Repeat every record below exactly, but leave out any pictures.
(RECORDS FOR THIS EXERCISE begins)
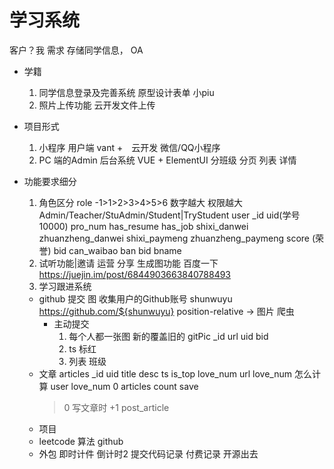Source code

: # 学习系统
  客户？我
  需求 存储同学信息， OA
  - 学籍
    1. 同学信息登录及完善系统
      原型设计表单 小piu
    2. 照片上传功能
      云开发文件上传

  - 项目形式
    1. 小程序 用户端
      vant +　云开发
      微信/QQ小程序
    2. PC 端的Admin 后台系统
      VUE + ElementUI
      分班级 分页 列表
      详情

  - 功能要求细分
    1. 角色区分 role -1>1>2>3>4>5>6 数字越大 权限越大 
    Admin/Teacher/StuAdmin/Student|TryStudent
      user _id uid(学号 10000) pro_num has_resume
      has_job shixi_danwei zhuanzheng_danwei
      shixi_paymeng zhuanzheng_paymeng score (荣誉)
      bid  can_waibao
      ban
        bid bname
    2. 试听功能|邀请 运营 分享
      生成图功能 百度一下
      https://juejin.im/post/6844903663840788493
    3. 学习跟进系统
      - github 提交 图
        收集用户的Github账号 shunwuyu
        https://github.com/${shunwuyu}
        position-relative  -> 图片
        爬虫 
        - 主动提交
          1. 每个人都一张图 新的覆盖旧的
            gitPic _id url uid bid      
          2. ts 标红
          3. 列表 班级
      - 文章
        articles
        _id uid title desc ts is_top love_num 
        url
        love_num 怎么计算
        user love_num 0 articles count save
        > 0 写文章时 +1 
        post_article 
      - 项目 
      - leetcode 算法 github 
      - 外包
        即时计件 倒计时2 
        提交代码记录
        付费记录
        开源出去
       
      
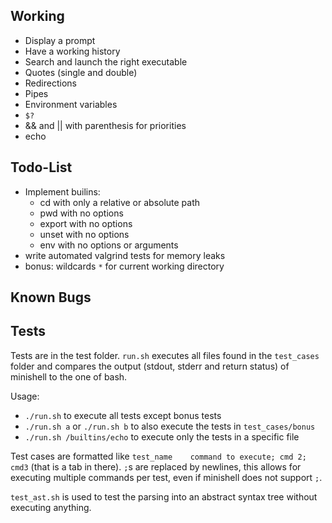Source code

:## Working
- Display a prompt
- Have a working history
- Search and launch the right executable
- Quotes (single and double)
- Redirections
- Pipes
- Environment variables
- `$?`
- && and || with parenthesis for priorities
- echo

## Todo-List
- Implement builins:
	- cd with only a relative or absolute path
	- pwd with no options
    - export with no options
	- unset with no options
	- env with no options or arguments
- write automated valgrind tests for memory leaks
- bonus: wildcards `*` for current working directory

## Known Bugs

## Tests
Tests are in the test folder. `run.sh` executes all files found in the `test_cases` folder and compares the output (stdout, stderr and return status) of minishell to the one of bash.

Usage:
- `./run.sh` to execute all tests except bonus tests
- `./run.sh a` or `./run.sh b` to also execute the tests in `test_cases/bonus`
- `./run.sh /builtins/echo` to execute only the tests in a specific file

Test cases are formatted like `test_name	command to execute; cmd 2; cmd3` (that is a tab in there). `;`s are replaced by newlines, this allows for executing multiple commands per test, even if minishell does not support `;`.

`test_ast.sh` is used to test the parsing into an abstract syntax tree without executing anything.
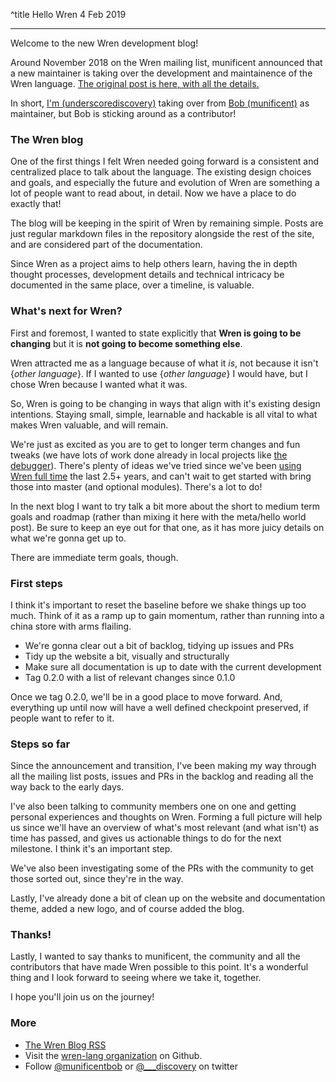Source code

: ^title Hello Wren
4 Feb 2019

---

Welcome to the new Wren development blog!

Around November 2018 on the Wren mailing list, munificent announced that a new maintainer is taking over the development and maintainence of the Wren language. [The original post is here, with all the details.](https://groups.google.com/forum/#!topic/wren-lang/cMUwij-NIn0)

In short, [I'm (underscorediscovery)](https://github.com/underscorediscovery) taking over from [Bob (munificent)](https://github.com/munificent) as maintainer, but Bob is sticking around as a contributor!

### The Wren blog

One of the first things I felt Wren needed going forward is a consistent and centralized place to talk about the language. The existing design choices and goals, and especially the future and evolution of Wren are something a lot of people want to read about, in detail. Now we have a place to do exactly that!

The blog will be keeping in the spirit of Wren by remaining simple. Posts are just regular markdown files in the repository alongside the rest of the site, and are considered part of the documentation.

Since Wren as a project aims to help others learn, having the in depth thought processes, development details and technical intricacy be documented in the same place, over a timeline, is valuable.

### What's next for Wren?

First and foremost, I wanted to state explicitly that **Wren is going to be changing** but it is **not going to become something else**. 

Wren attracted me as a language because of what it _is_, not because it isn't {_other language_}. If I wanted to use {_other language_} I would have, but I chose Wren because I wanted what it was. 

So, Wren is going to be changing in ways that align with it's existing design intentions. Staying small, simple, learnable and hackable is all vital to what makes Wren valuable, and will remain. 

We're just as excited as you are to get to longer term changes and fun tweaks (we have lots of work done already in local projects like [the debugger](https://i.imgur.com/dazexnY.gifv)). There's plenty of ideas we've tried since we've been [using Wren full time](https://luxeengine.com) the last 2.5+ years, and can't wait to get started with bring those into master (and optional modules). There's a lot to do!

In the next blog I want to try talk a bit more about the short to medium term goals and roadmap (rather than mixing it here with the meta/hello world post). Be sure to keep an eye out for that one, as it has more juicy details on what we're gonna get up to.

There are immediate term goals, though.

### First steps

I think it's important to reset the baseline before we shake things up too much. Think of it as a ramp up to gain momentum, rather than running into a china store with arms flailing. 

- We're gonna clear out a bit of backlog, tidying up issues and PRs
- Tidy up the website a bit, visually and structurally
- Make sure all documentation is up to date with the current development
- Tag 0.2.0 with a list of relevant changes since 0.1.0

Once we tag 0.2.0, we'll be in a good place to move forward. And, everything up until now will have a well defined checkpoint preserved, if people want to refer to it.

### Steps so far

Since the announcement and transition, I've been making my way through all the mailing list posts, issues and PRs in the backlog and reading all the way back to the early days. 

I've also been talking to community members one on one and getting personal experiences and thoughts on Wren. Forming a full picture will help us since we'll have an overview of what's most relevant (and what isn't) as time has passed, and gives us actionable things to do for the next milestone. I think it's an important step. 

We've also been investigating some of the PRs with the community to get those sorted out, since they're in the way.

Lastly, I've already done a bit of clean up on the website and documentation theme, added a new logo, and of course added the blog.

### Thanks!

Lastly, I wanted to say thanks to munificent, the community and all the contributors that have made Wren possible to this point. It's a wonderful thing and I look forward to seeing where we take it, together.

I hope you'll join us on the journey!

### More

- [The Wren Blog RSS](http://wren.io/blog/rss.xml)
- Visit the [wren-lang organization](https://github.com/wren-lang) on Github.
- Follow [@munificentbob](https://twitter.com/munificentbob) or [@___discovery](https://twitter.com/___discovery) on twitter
(RECORDS FOR THIS EXERCISE ends)
▸ PROBLEM SOLUTION
Source code

: # 学习系统
  客户？我
  需求 存储同学信息， OA
  - 学籍
    1. 同学信息登录及完善系统
      原型设计表单 小piu
    2. 照片上传功能
      云开发文件上传

  - 项目形式
    1. 小程序 用户端
      vant +　云开发
      微信/QQ小程序
    2. PC 端的Admin 后台系统
      VUE + ElementUI
      分班级 分页 列表
      详情

  - 功能要求细分
    1. 角色区分 role -1>1>2>3>4>5>6 数字越大 权限越大 
    Admin/Teacher/StuAdmin/Student|TryStudent
      user _id uid(学号 10000) pro_num has_resume
      has_job shixi_danwei zhuanzheng_danwei
      shixi_paymeng zhuanzheng_paymeng score (荣誉)
      bid  can_waibao
      ban
        bid bname
    2. 试听功能|邀请 运营 分享
      生成图功能 百度一下
      https://juejin.im/post/6844903663840788493
    3. 学习跟进系统
      - github 提交 图
        收集用户的Github账号 shunwuyu
        https://github.com/${shunwuyu}
        position-relative  -> 图片
        爬虫 
        - 主动提交
          1. 每个人都一张图 新的覆盖旧的
            gitPic _id url uid bid      
          2. ts 标红
          3. 列表 班级
      - 文章
        articles
        _id uid title desc ts is_top love_num 
        url
        love_num 怎么计算
        user love_num 0 articles count save
        > 0 写文章时 +1 
        post_article 
      - 项目 
      - leetcode 算法 github 
      - 外包
        即时计件 倒计时2 
        提交代码记录
        付费记录
        开源出去
       
      
Source code

:## Working
- Display a prompt
- Have a working history
- Search and launch the right executable
- Quotes (single and double)
- Redirections
- Pipes
- Environment variables
- `$?`
- && and || with parenthesis for priorities
- echo

## Todo-List
- Implement builins:
	- cd with only a relative or absolute path
	- pwd with no options
    - export with no options
	- unset with no options
	- env with no options or arguments
- write automated valgrind tests for memory leaks
- bonus: wildcards `*` for current working directory

## Known Bugs

## Tests
Tests are in the test folder. `run.sh` executes all files found in the `test_cases` folder and compares the output (stdout, stderr and return status) of minishell to the one of bash.

Usage:
- `./run.sh` to execute all tests except bonus tests
- `./run.sh a` or `./run.sh b` to also execute the tests in `test_cases/bonus`
- `./run.sh /builtins/echo` to execute only the tests in a specific file

Test cases are formatted like `test_name	command to execute; cmd 2; cmd3` (that is a tab in there). `;`s are replaced by newlines, this allows for executing multiple commands per test, even if minishell does not support `;`.

`test_ast.sh` is used to test the parsing into an abstract syntax tree without executing anything.
Source code

: ^title Hello Wren
4 Feb 2019

---

Welcome to the new Wren development blog!

Around November 2018 on the Wren mailing list, munificent announced that a new maintainer is taking over the development and maintainence of the Wren language. [The original post is here, with all the details.](https://groups.google.com/forum/#!topic/wren-lang/cMUwij-NIn0)

In short, [I'm (underscorediscovery)](https://github.com/underscorediscovery) taking over from [Bob (munificent)](https://github.com/munificent) as maintainer, but Bob is sticking around as a contributor!

### The Wren blog

One of the first things I felt Wren needed going forward is a consistent and centralized place to talk about the language. The existing design choices and goals, and especially the future and evolution of Wren are something a lot of people want to read about, in detail. Now we have a place to do exactly that!

The blog will be keeping in the spirit of Wren by remaining simple. Posts are just regular markdown files in the repository alongside the rest of the site, and are considered part of the documentation.

Since Wren as a project aims to help others learn, having the in depth thought processes, development details and technical intricacy be documented in the same place, over a timeline, is valuable.

### What's next for Wren?

First and foremost, I wanted to state explicitly that **Wren is going to be changing** but it is **not going to become something else**. 

Wren attracted me as a language because of what it _is_, not because it isn't {_other language_}. If I wanted to use {_other language_} I would have, but I chose Wren because I wanted what it was. 

So, Wren is going to be changing in ways that align with it's existing design intentions. Staying small, simple, learnable and hackable is all vital to what makes Wren valuable, and will remain. 

We're just as excited as you are to get to longer term changes and fun tweaks (we have lots of work done already in local projects like [the debugger](https://i.imgur.com/dazexnY.gifv)). There's plenty of ideas we've tried since we've been [using Wren full time](https://luxeengine.com) the last 2.5+ years, and can't wait to get started with bring those into master (and optional modules). There's a lot to do!

In the next blog I want to try talk a bit more about the short to medium term goals and roadmap (rather than mixing it here with the meta/hello world post). Be sure to keep an eye out for that one, as it has more juicy details on what we're gonna get up to.

There are immediate term goals, though.

### First steps

I think it's important to reset the baseline before we shake things up too much. Think of it as a ramp up to gain momentum, rather than running into a china store with arms flailing. 

- We're gonna clear out a bit of backlog, tidying up issues and PRs
- Tidy up the website a bit, visually and structurally
- Make sure all documentation is up to date with the current development
- Tag 0.2.0 with a list of relevant changes since 0.1.0

Once we tag 0.2.0, we'll be in a good place to move forward. And, everything up until now will have a well defined checkpoint preserved, if people want to refer to it.

### Steps so far

Since the announcement and transition, I've been making my way through all the mailing list posts, issues and PRs in the backlog and reading all the way back to the early days. 

I've also been talking to community members one on one and getting personal experiences and thoughts on Wren. Forming a full picture will help us since we'll have an overview of what's most relevant (and what isn't) as time has passed, and gives us actionable things to do for the next milestone. I think it's an important step. 

We've also been investigating some of the PRs with the community to get those sorted out, since they're in the way.

Lastly, I've already done a bit of clean up on the website and documentation theme, added a new logo, and of course added the blog.

### Thanks!

Lastly, I wanted to say thanks to munificent, the community and all the contributors that have made Wren possible to this point. It's a wonderful thing and I look forward to seeing where we take it, together.

I hope you'll join us on the journey!

### More

- [The Wren Blog RSS](http://wren.io/blog/rss.xml)
- Visit the [wren-lang organization](https://github.com/wren-lang) on Github.
- Follow [@munificentbob](https://twitter.com/munificentbob) or [@___discovery](https://twitter.com/___discovery) on twitter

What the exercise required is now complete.